Porque son únicos. ¡Son anticristianos! Quizás un hombre sabio hallaría la manera de emplear su odio o su irreligiosidad en provecho nuestro. Son tuyos y puedes hacer lo que quieras con ellos. Ikawa Jikkyu es cristiano — siguió diciendo, nombrando al odiado enemigo de su tío, uno de los vasallos y aliados de Ishido, asentado junto a la frontera occidental—. ¿No vive allí ese asqueroso sacerdote? Tal vez esos bárbaros podrían darte la llave que abra toda la provincia de Ikawa. Tal vez la de Ishido. Tal vez, incluso, la del señor Toranaga.

Yabú estudió la cara de Omi tratando de descubrir lo que había detrás. Después, miró el barco.

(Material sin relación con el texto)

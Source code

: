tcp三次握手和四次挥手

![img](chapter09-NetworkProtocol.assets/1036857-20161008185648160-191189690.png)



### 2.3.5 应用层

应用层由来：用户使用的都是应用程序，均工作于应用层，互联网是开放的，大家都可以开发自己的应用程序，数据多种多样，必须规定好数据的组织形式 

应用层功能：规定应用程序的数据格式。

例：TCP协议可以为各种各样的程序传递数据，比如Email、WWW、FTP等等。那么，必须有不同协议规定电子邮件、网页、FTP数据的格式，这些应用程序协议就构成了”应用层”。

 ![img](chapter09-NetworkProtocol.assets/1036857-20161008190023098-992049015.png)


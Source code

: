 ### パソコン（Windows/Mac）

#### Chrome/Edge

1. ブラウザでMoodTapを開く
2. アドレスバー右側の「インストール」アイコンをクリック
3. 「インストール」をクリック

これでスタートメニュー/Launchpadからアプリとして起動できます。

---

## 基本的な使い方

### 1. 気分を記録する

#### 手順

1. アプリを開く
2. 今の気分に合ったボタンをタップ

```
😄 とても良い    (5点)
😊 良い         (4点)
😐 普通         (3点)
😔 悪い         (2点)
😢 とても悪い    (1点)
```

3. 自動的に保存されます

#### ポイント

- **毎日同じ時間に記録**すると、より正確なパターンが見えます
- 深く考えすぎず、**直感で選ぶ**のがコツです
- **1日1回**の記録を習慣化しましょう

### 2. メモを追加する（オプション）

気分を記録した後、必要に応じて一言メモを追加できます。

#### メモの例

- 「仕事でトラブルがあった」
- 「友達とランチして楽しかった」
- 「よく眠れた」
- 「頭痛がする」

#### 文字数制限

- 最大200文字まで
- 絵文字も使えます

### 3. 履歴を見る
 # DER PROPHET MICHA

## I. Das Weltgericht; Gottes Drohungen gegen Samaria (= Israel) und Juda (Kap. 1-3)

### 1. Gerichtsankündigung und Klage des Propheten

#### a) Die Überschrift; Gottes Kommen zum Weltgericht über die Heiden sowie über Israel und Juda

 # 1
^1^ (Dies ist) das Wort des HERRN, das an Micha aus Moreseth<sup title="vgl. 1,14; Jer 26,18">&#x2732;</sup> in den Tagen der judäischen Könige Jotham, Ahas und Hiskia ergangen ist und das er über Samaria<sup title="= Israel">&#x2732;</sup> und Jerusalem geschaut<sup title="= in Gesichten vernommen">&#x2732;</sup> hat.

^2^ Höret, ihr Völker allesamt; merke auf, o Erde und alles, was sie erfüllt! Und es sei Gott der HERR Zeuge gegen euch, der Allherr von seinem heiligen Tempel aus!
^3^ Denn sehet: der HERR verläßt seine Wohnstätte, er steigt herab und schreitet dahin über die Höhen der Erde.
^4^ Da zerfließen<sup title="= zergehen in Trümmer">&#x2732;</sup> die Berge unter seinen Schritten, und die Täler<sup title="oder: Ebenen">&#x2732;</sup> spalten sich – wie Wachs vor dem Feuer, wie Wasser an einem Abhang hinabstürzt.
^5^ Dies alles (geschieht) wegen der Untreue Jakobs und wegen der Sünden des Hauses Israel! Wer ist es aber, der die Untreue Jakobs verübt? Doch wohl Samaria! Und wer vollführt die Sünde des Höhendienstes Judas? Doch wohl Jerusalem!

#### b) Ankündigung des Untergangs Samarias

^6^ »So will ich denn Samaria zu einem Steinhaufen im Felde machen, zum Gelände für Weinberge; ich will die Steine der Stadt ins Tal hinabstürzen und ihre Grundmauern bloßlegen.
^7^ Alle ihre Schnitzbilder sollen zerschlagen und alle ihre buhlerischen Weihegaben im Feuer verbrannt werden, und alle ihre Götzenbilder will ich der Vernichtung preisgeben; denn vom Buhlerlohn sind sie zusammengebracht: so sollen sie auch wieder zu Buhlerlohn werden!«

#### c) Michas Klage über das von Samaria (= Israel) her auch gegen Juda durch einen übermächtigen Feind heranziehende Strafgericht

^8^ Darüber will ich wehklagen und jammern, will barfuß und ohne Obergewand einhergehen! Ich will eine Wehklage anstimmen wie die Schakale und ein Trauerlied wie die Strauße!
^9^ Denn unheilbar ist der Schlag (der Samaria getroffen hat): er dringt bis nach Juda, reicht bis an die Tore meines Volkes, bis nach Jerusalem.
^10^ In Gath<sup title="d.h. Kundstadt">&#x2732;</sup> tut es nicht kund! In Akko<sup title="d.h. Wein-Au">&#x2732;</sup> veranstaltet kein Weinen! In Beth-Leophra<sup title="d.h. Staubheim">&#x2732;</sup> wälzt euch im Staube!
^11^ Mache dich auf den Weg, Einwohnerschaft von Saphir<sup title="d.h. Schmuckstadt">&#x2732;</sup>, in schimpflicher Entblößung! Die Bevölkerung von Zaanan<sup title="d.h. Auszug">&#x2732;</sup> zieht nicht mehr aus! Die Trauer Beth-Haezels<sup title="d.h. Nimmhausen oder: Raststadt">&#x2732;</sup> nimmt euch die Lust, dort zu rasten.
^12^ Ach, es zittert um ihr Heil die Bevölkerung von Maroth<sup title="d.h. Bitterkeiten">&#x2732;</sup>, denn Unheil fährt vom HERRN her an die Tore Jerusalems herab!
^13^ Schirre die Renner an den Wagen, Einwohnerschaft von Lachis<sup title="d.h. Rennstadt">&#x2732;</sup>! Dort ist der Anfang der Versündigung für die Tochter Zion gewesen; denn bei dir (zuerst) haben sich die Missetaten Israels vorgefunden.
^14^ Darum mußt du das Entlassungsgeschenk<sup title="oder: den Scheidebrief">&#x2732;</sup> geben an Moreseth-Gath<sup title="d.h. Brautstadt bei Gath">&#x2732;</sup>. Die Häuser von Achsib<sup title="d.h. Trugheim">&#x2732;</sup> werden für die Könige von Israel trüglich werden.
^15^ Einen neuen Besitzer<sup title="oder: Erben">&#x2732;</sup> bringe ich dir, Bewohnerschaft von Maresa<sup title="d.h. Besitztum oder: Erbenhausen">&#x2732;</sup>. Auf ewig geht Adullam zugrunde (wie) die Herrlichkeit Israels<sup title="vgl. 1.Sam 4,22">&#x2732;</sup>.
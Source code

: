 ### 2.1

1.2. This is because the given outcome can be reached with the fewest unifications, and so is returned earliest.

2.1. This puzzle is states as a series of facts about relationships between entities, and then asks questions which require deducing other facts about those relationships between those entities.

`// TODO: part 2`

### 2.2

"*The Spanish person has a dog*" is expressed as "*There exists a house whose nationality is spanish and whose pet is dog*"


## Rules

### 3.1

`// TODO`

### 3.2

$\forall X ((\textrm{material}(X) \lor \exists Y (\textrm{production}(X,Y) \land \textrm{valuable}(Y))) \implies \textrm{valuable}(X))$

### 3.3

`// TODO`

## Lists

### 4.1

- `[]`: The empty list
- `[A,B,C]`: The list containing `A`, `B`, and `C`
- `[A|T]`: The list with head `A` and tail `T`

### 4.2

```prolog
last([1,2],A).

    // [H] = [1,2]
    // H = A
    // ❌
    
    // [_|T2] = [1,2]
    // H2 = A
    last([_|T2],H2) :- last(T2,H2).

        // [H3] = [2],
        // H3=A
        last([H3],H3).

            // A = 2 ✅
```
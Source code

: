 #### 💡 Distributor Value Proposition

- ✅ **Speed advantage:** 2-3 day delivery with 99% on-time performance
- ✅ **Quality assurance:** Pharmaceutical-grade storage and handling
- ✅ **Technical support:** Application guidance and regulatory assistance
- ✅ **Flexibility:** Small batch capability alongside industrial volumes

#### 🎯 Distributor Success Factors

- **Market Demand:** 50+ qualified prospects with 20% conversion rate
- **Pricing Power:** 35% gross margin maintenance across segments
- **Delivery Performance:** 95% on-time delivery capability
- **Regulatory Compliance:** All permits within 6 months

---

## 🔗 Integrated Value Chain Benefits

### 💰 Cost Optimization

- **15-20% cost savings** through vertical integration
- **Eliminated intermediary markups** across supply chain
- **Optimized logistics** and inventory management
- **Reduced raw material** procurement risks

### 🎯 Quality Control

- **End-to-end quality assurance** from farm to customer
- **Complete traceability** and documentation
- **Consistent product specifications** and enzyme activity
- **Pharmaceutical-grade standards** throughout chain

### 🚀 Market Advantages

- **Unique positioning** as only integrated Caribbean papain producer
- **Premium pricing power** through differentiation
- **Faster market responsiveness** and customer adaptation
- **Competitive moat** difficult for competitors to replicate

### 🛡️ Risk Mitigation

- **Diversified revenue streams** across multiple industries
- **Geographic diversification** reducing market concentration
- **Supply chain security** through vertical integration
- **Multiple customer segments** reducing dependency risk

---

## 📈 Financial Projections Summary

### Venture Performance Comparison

Era indudable que le había sido enviado por los dioses. Sí. Pero, ¿era un regalo o una plaga?

— De acuerdo — dijo—. Pero, primero, enseña buenos modales a esos piratas. En particular, a él.

— ¡Por la muerte del buen Jesús! — murmuró Vinck.

— Deberíamos rezar una oración — dijo Van Nekk.

— Acabamos de hacerlo.

Estaban apretujados en un sótano, uno de los muchos que empleaban los pescadores para guardar pescado secado al sol. Unos samurais los habían conducido a través de la plaza y los habían hecho bajar una escalera, y ahora estaban encerrados bajo tierra. Aquel agujero tenía cinco pasos de largo por cinco de ancho y cuatro de profundidad y las paredes del suelo eran de tierra. El techo estaba hecho de tablas cubiertas con un palmo y medio de tierra y con una trampilla encajada en ellas.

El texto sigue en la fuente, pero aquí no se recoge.